As Season Five opens, this show had safely made the full transition from Sunnydale High to the college years, and instead of getting entrenched in "Buffy Hills 90210" petty collegiate fluff, it headed straight into death, loss, and gut-wrenching emotions.
As a season-long central villain, Glory mixes the every-hair-in-place diva obsession of Cordelia with the twisted and consistently disturbing psyche of Drusilla (who returns to find her ex-lover Spike "tired of playing" her kind of games). Glory's "minions" provide fawning comic relief in an otherwise heavy season (one of them is the source of the quote mentioned above). Think "Smithers" from "The Simpsons" in little ogre bodies.
The new "central hub" for meetings is Giles' new business venture, the magic shop. After witnessing the death of the store's umpteenth owner, he sees profit in his future, buys the store, and hires Anya as his cashier (more comic relief). Naturally, it also becomes a favorite visiting place of demons with heavy blunt objects, who inflict thousands of dollars worth of damage on the store and its merchandise as the season progresses.
There's some closure with the characters of Riley and Buffy's mom (hence much of the season's dire weight), as well as the show's writers filling in the blanks on the mystery / backstory of Buffy's little sister Dawn (and her link to Glory).
It would have been extremely easy for the show's creators to play it safe in Season Five by establishing a formula and cranking out tiresome episode after episode. They chose to do the opposite...to take some big risks, to pull out some major surprises, to defy expectations.

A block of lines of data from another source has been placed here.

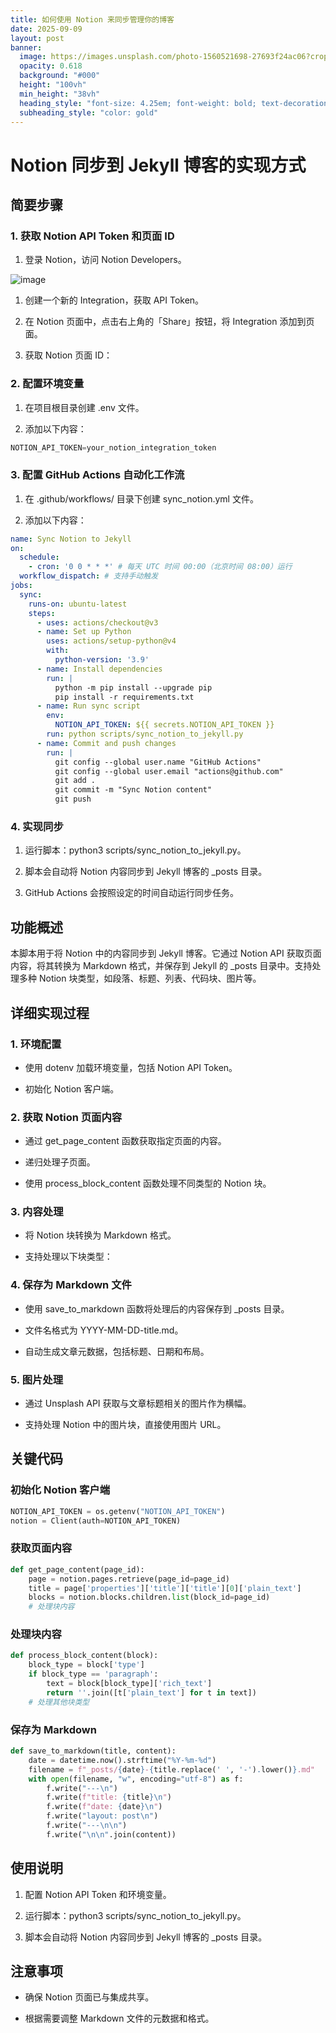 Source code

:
 ```yaml
---
title: 如何使用 Notion 来同步管理你的博客
date: 2025-09-09
layout: post
banner:
  image: https://images.unsplash.com/photo-1560521698-27693f24ac06?crop=entropy&cs=tinysrgb&fit=max&fm=jpg&ixid=M3w2OTIwMzJ8MHwxfHJhbmRvbXx8fHx8fHx8fDE3NTc0MTMzNjJ8&ixlib=rb-4.1.0&q=80&w=1080
  opacity: 0.618
  background: "#000"
  height: "100vh"
  min_height: "38vh"
  heading_style: "font-size: 4.25em; font-weight: bold; text-decoration: underline"
  subheading_style: "color: gold"
---
```


# Notion 同步到 Jekyll 博客的实现方式

## 简要步骤

### 1. 获取 Notion API Token 和页面 ID

1. 登录 Notion，访问 Notion Developers。

![image](https://prod-files-secure.s3.us-west-2.amazonaws.com/a7a0cc5a-89b9-4cda-8686-1fba0ca52f40/d19c1afe-dea5-4312-9333-786b0ba83054/image.png?X-Amz-Algorithm=AWS4-HMAC-SHA256&X-Amz-Content-Sha256=UNSIGNED-PAYLOAD&X-Amz-Credential=ASIAZI2LB466TQJSM7IM%2F20250909%2Fus-west-2%2Fs3%2Faws4_request&X-Amz-Date=20250909T102241Z&X-Amz-Expires=3600&X-Amz-Security-Token=IQoJb3JpZ2luX2VjEGoaCXVzLXdlc3QtMiJHMEUCICDJ%2BMDB2lOknXPfRBiun2yJyKIP2YwkXoiQsA9JBUAoAiEAxWyGVoswKyEdNaHjes5FbWylJ5NaY1K2Ou1Fh5SkZKoqiAQI0%2F%2F%2F%2F%2F%2F%2F%2F%2F%2F%2FARAAGgw2Mzc0MjMxODM4MDUiDMsuCP%2BZCSW4E%2Fas6SrcA1zEqIZ8RcN5OfnNSNV%2FOFEzGYehhA6G0cRpd9YfdMpf30PyfuVo%2FEUAYbbWZDBqL9W%2Fd3T60Bc6XQ%2FeuMxuNA6AsLXSFC03ubfY8HWbOIEwFXIjen8K7bZphRYLTT%2BTgxpi0OtA14E0qgUnkuOFOpVufEDJK0WcEhzOMfqu1hrsCkN6YZDjCvR7OYP5oO0oYlWuiJ7U%2FxDrWPa4sZry1FkCdsR5OiJJYhynV2la0r6LTLGAy6zem1TjzEOgQDgtjKCurrrBvNKKs%2FVgdqAFewrZAocTinwsuwcHfdRwfJcJZqmUF62qSPrhnOShCBFDh2MSXUpZC0E5d9f30dAzb25dFUV1KMAMnG0ALctOIkWq0SHy7w%2BxGMa%2BCfw4EpMNW5d5r2qwShgptWisNH0jYIZj4F5YVjOYbir20le81WYi7L0MgMG84uTwTUnkipSlI7e35VRphfn4BapB7%2B194dUo3BNSAZ4v6pN2%2FjzbyMDOYKkkn4gsrW5Y0Ih7on%2BVj%2F4njRzCS%2FuY6eu1pPCiqflzCbJ9xJ68mSYM82%2BFzaQwFz5tQVdlvaA1F4yb9N0Vm424%2BjX2KJh7GiEzcoe6UEo3OV%2B0vV%2ByOLIafGJqmSjjN4Gz2IesBytuy3iFMJHy%2F8UGOqUB3J%2FGe5Hd0wWysPDlJ%2BKteUL9VJ33nhPdJDYE5Yiuwbmqx8X4y78TonVSXnbCZeqTFKYWPsEWPK%2F8DIjQNVqhCvXQ9KThfcFtSFRE1vUzRAhZu7mITbYgljemgabcAxo7nITPJ%2FjzLXa6Wn2XedKkAtG6fLRUq9bPvkyrqZ9ExfUcPFTwUL42sVZuBR9taJa%2BcGR5TSDIjC%2BES7ryQFhPjfcWTUEK&X-Amz-Signature=c24f31181f72e61ae1b50a0814d179357fdbed11bea21b2b34a95fe130c9d3e0&X-Amz-SignedHeaders=host&x-amz-checksum-mode=ENABLED&x-id=GetObject)

1. 创建一个新的 Integration，获取 API Token。

1. 在 Notion 页面中，点击右上角的「Share」按钮，将 Integration 添加到页面。

1. 获取 Notion 页面 ID：


### 2. 配置环境变量

1. 在项目根目录创建 .env 文件。

1. 添加以下内容：

```javascript
NOTION_API_TOKEN=your_notion_integration_token
```

### 3. 配置 GitHub Actions 自动化工作流

1. 在 .github/workflows/ 目录下创建 sync_notion.yml 文件。

1. 添加以下内容：

```yaml
name: Sync Notion to Jekyll
on:
  schedule:
    - cron: '0 0 * * *' # 每天 UTC 时间 00:00（北京时间 08:00）运行
  workflow_dispatch: # 支持手动触发
jobs:
  sync:
    runs-on: ubuntu-latest
    steps:
      - uses: actions/checkout@v3
      - name: Set up Python
        uses: actions/setup-python@v4
        with:
          python-version: '3.9'
      - name: Install dependencies
        run: |
          python -m pip install --upgrade pip
          pip install -r requirements.txt
      - name: Run sync script
        env:
          NOTION_API_TOKEN: ${{ secrets.NOTION_API_TOKEN }}
        run: python scripts/sync_notion_to_jekyll.py
      - name: Commit and push changes
        run: |
          git config --global user.name "GitHub Actions"
          git config --global user.email "actions@github.com"
          git add .
          git commit -m "Sync Notion content"
          git push
```

### 4. 实现同步

1. 运行脚本：python3 scripts/sync_notion_to_jekyll.py。

1. 脚本会自动将 Notion 内容同步到 Jekyll 博客的 _posts 目录。

1. GitHub Actions 会按照设定的时间自动运行同步任务。

## 功能概述

本脚本用于将 Notion 中的内容同步到 Jekyll 博客。它通过 Notion API 获取页面内容，将其转换为 Markdown 格式，并保存到 Jekyll 的 _posts 目录中。支持处理多种 Notion 块类型，如段落、标题、列表、代码块、图片等。

## 详细实现过程

### 1. 环境配置

- 使用 dotenv 加载环境变量，包括 Notion API Token。

- 初始化 Notion 客户端。

### 2. 获取 Notion 页面内容

- 通过 get_page_content 函数获取指定页面的内容。

- 递归处理子页面。

- 使用 process_block_content 函数处理不同类型的 Notion 块。

### 3. 内容处理

- 将 Notion 块转换为 Markdown 格式。

- 支持处理以下块类型：


### 4. 保存为 Markdown 文件

- 使用 save_to_markdown 函数将处理后的内容保存到 _posts 目录。

- 文件名格式为 YYYY-MM-DD-title.md。

- 自动生成文章元数据，包括标题、日期和布局。

### 5. 图片处理

- 通过 Unsplash API 获取与文章标题相关的图片作为横幅。

- 支持处理 Notion 中的图片块，直接使用图片 URL。

## 关键代码

### 初始化 Notion 客户端

```python
NOTION_API_TOKEN = os.getenv("NOTION_API_TOKEN")
notion = Client(auth=NOTION_API_TOKEN)
```

### 获取页面内容

```python
def get_page_content(page_id):
    page = notion.pages.retrieve(page_id=page_id)
    title = page['properties']['title']['title'][0]['plain_text']
    blocks = notion.blocks.children.list(block_id=page_id)
    # 处理块内容
```

### 处理块内容

```python
def process_block_content(block):
    block_type = block['type']
    if block_type == 'paragraph':
        text = block[block_type]['rich_text']
        return ''.join([t['plain_text'] for t in text])
    # 处理其他块类型
```

### 保存为 Markdown

```python
def save_to_markdown(title, content):
    date = datetime.now().strftime("%Y-%m-%d")
    filename = f"_posts/{date}-{title.replace(' ', '-').lower()}.md"
    with open(filename, "w", encoding="utf-8") as f:
        f.write("---\n")
        f.write(f"title: {title}\n")
        f.write(f"date: {date}\n")
        f.write("layout: post\n")
        f.write("---\n\n")
        f.write("\n\n".join(content))
```

## 使用说明

1. 配置 Notion API Token 和环境变量。

1. 运行脚本：python3 scripts/sync_notion_to_jekyll.py。

1. 脚本会自动将 Notion 内容同步到 Jekyll 博客的 _posts 目录。

## 注意事项

- 确保 Notion 页面已与集成共享。

- 根据需要调整 Markdown 文件的元数据和格式。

There's a significant emphasis on Spike in Season Five, culminating in a "spoiler moment" that comes at the end of Episode 18, "Intervention." As actor James Marsters has mentioned on a number of occasion, Whedon's original plan for the character was to kill him off after his initial appearance. Luckily for the series, they took a sharp left turn and decided to develop Spike into one of the show's most memorable characters.
In the Season Four box set, there's some discussion of the episode "Hush." Apparently someone told creator Joss Whedon that THE reason for the show's success...the SINGLE REASON...was the dialogue between Buffy and the other characters, the verbal interplay. It was shortly after receiving that feedback that Whedon decided to craft an episode that was completely silent after the first few minutes.
I've got to believe that a similar desire to defy expectations and "think outside of the box" went into the production of this season.